In any case a large number of police and journalists gathered near the McDonald’s at Wangfujing along with a few potential protesters and onlookers — it was hard to tell the difference. Police told people to move along and shoved a few people who got angry.

At around 2:15 p.m., according to CNN's Tomas Etzler, who saw the scene, a large presence of police “uniformed and in plain clothes — mingled with a gaggle of foreign journalists and scores of people carrying digital cameras. Soon they gathered a group of onlookers from the usual traffic of shoppers and tourists. Around this time, a young man started arguing with the police. It is not clear whether the event was related to the planned protest or "performance art." Most of the crowd dispersed after an hour. Security officials exercised restraint in handling the scene, Etzler said.

One man who stopped by police after he placed a jasmine flower in a planter in from of McDonald’s told AP, “I’m quite scared because they took away my phone. I just put down some white flowers, what’s wrong with that? I’m just a normal citizen and I just want peace.” security agents tried to haul him but a swarm of journalists seem to have prevented that from happening.” [Source: Anita Chang, AP, February 21, 2011]

Anita Chang of AP reported: “Two other people were taken away by police, including a shabbily dressed old man who was cursing and shouting, though it wasn't clear if he was there because of the online call to protest. Any potential protesters were far outnumbered by hundreds of rubberneckers at the busy Wangfujing pedestrian mall, who wondered if there was a celebrity in the area because of the heavy police presence and dozens of foreign journalists and news cameras.” [Ibid]

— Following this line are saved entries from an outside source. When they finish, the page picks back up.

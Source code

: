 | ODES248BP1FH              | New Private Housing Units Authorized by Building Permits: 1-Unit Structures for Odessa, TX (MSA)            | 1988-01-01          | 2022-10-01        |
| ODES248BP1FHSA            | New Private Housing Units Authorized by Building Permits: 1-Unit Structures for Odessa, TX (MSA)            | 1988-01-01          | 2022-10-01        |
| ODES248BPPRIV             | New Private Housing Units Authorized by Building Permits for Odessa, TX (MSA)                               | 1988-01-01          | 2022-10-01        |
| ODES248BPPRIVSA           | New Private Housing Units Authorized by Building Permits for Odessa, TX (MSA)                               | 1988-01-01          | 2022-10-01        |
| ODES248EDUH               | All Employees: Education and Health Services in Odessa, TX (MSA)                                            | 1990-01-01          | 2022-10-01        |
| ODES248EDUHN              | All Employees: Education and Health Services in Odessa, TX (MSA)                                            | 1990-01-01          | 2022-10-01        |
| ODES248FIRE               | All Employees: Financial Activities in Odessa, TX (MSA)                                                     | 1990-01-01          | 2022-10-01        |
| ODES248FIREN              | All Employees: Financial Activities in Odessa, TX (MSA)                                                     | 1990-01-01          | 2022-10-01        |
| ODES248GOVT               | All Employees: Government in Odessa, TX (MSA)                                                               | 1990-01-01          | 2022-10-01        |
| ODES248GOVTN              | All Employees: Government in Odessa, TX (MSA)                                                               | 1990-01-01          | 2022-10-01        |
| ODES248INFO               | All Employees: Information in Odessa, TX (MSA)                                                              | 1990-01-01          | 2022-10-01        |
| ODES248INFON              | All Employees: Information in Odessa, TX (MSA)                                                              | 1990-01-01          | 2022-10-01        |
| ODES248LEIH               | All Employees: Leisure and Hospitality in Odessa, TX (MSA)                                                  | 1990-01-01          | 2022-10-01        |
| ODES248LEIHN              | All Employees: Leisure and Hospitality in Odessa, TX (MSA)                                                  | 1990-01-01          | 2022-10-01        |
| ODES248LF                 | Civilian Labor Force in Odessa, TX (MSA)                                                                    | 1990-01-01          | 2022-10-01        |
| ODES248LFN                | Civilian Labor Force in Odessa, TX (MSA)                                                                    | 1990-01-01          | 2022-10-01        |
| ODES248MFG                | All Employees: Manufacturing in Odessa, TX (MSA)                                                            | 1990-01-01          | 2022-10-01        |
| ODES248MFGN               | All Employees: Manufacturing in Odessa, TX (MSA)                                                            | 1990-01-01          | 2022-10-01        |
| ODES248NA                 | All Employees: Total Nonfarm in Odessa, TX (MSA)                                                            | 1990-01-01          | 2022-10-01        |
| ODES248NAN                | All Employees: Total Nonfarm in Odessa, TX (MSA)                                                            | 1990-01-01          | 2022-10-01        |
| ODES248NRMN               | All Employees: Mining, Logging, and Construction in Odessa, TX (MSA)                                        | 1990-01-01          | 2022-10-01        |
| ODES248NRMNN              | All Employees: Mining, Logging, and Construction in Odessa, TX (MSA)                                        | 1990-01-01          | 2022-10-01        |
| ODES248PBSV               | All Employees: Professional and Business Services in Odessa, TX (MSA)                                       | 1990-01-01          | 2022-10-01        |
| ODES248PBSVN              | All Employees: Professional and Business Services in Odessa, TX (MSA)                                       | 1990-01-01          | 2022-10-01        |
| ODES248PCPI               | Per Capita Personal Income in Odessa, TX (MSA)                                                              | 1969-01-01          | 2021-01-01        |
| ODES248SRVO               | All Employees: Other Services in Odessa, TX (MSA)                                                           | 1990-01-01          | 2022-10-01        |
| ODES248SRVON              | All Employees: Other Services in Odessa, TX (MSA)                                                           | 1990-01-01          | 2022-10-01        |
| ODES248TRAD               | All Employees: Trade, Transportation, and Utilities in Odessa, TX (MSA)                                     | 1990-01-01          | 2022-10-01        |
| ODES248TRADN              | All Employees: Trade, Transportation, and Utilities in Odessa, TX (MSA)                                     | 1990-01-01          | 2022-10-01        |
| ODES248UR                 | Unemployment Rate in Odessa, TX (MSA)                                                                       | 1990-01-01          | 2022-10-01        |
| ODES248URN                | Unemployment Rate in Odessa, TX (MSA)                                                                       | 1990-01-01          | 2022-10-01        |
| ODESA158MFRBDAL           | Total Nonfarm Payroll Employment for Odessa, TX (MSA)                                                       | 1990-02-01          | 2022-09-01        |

Sharon LaFraniere and Edward Wong wrote in the New York Times: ‘security officers and volunteers were present every few feet on both sides of Wangfujing and on side streets. There were police officers in black uniforms; civilian volunteers wearing red armbands; men dressed as street sweepers and officers disguised in plain jackets with telltale black wires running from inside their jackets to earpieces. Many of these men had crew cuts and carried videocameras or small shoulder bags; those with videocameras would occasionally take shots of the crowds.” [Source: Sharon LaFraniere and Edward Wong, New York Times, March 2011]

▪’security vehicles of every stripe — squad cars, vans, unmarked buses with few windows — were parked on all corners. Fake construction walls that had been erected last week outside the front entrance of McDonald’s blocked the plaza there. Customers had to enter through the side, where plainclothes security officers loitered on the steps. ..No one gathered outside.”[Ibid]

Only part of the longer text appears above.